Pero esa expresión cambiaria en el instante de estar frente a la reja en la cual estaba encarcelado el caballero que apenas se podía notar sentado de espaldas a la pared del fondo con un brazo claramente colgándole y el otro apoyado en su rodilla, su armadura plateada estaba totalmente desgastada por las constantes batallas y triunfos a través del tiempo además de su capa azul.
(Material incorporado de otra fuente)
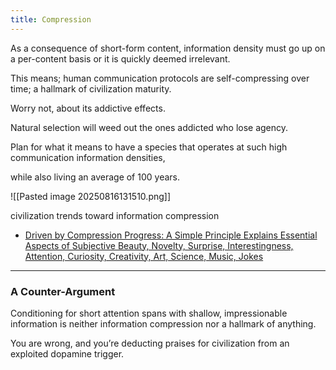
 ```yaml
---
title: Compression
---
```


As a consequence of 
short-form content, 
information density must go up 
on a per-content basis
or it is quickly deemed irrelevant.

This means;
human communication protocols 
are self-compressing 
over time; 
a hallmark of civilization maturity.

Worry not,
about its addictive effects. 

Natural selection will weed out 
the ones addicted 
who lose agency.

Plan for what it means
to have a species that operates
at such high communication information densities, 

while also living 
an average of 100 years.

![[Pasted image 20250816131510.png]]

civilization trends toward information compression

- [Driven by Compression Progress: A Simple Principle Explains Essential Aspects of Subjective Beauty, Novelty, Surprise, Interestingness, Attention, Curiosity, Creativity, Art, Science, Music, Jokes](https://arxiv.org/abs/0812.4360)


---

### A Counter-Argument

Conditioning for short attention spans with shallow, impressionable information is neither information compression nor a hallmark of anything.

You are wrong, and you’re deducting praises for civilization from an exploited dopamine trigger.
El detallado de su yelmo asemejaba a una especie de águila por el pico en la parte del rostro, la cola de tela azul por detrás de este colgaba por su hombro, inclusive se podían ver algunos grabados de hacían referencia a lobos en sus hombreras, parte de los codos y rodillas.
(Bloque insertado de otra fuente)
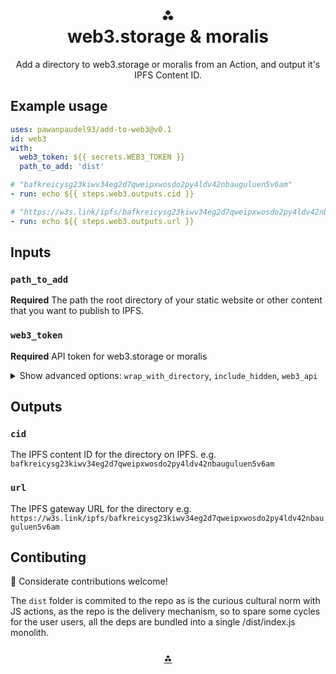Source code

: <h1 align="center">⁂<br/>web3.storage & moralis</h1>
<p align="center">Add a directory to web3.storage or moralis from an Action, and output it's IPFS Content ID.</p>

## Example usage

```yaml
uses: pawanpaudel93/add-to-web3@v0.1
id: web3
with:
  web3_token: ${{ secrets.WEB3_TOKEN }}
  path_to_add: 'dist'

# "bafkreicysg23kiwv34eg2d7qweipxwosdo2py4ldv42nbauguluen5v6am"
- run: echo ${{ steps.web3.outputs.cid }}

# "https://w3s.link/ipfs/bafkreicysg23kiwv34eg2d7qweipxwosdo2py4ldv42nbauguluen5v6am"
- run: echo ${{ steps.web3.outputs.url }}
```

## Inputs

### `path_to_add`

**Required** The path the root directory of your static website or other content that you want to publish to IPFS.

### `web3_token`

**Required** API token for web3.storage or moralis

<details>
  <summary>Show advanced options: <code>wrap_with_directory</code>, <code>include_hidden</code>, <code>web3_api</code></summary>

### `service`

_Default_ `web3.storage`

Service type either `web3.storage` or `moralis` to upload the path.

### `wrap_with_directory`

_Default_ `false`

Should the `path_to_add` be wrapped in a diretory when creating the IPFS DAG. For most folks using this action the default of `false` is fine. 

This is the opposite of the default that web3.storage uses, as this action is commonly used to add a directory that contains a static website to IPFS. In that case you want the path_to_add to become the root cid so you can host your site at `https://<cid>.ipfs.w3s.link` rather than `https://<cid>.ipfs.w3s.link/<path_to_add>`.

If you do want to capture the `path_to_add` path itself in the IPFS DAG then you want to set `wrap_with_directory:true`.

see: https://web3.storage/docs/reference/js-client-library#parameters

### `include_hidden`

_Default_ `false`

Should hidden files prefixed with a `.` be included when found in the `path_to_add`

see: https://github.com/web3-storage/files-from-path#filesfrompath

### `web3_api`

_Default_ `https://api.web3.storage`

Useful for testing against staging deployments by setting to the api origin of your choice.

</details>

## Outputs

### `cid`

The IPFS content ID for the directory on IPFS. 
e.g. `bafkreicysg23kiwv34eg2d7qweipxwosdo2py4ldv42nbauguluen5v6am`

### `url`

The IPFS gateway URL for the directory 
e.g. `https://w3s.link/ipfs/bafkreicysg23kiwv34eg2d7qweipxwosdo2py4ldv42nbauguluen5v6am`


## Contibuting

💌 Considerate contributions welcome! 

The `dist` folder is commited to the repo as is the curious cultural norm with JS actions, as the repo is the delivery mechanism, so to spare some cycles for the user users, all the deps are bundled into a single /dist/index.js monolith.

<h3 align="center"><a href="https://web3.storage">⁂</a></h3>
Al darse cuenta Artorias de que tenía visitas y percatarse de que eran su compañera acompañada de su líder, alguna vez su estudiante levanto la mirada para enfocarlas sobre ellas dándose cuenta que tenía la misma determinación de hace años, cuando la gran guerra ocurrió por lo que se levantó lentamente dejando ver con más perspectiva su estado al tener una postura encorvada con su brazo diestro colgándole como un simple harapo pero con la fuerza suficiente para luchar nuevamente si era requerido por lo que se acercaría a las rejas de la celda mirando a las jóvenes por breves segundos para hablar con un tono de voz maduro, algo cansado pero con esa fuerza de voluntad imbatible que le ha caracterizado siempre.
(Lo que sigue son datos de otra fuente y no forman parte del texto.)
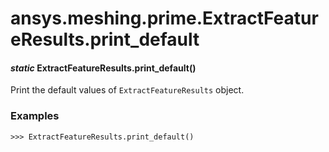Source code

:# ansys.meshing.prime.ExtractFeatureResults.print_default

<a id="ansys.meshing.prime.ExtractFeatureResults.print_default"></a>

#### *static* ExtractFeatureResults.print_default()

Print the default values of `ExtractFeatureResults` object.

### Examples

```pycon
>>> ExtractFeatureResults.print_default()
```

<!-- !! processed by numpydoc !! -->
Mi señora…. ¿Mis servicios en batalla son requeridos nuevamente? —
Así es Artorias, convencí a mi madre con Ayuda de Ciaran de que aun podrías luchar una guerra más, necesito tu fuerza y tu destreza en el campo de batalla así que ¿Te sientes lo suficientemente capacitado para formar parte de las filas del ejército? —
Jejejeje mi señora…. Umi... Yo fui quien te enseño todo lo que sabes…. ¿Realmente pones en tela de juicio mi voluntad y mi lealtad a la reina, a ti? —
No necesitaba escuchar más al respecto por lo que con una leve sonrisa, la menor abrió la celda para dejar salir al caballero quien estiro sus músculos tronándose los huesos caminando encorvado, pero con firmeza y autoridad detrás de su comandante mientras Ciaran se ofrecía a ayudarle a caminar, pero el cómo todo un guerrero fuerte se negó para caminar por sus propios medios para ir a donde estaba su armería encontrándose con los vigilantes de las puertas quienes miraron con cierta curiosidad a Artorias para hablar nuevamente con gran autoridad alzando su tono de voz para demostrar que no estaba para rodeos ni dimes ni diretes.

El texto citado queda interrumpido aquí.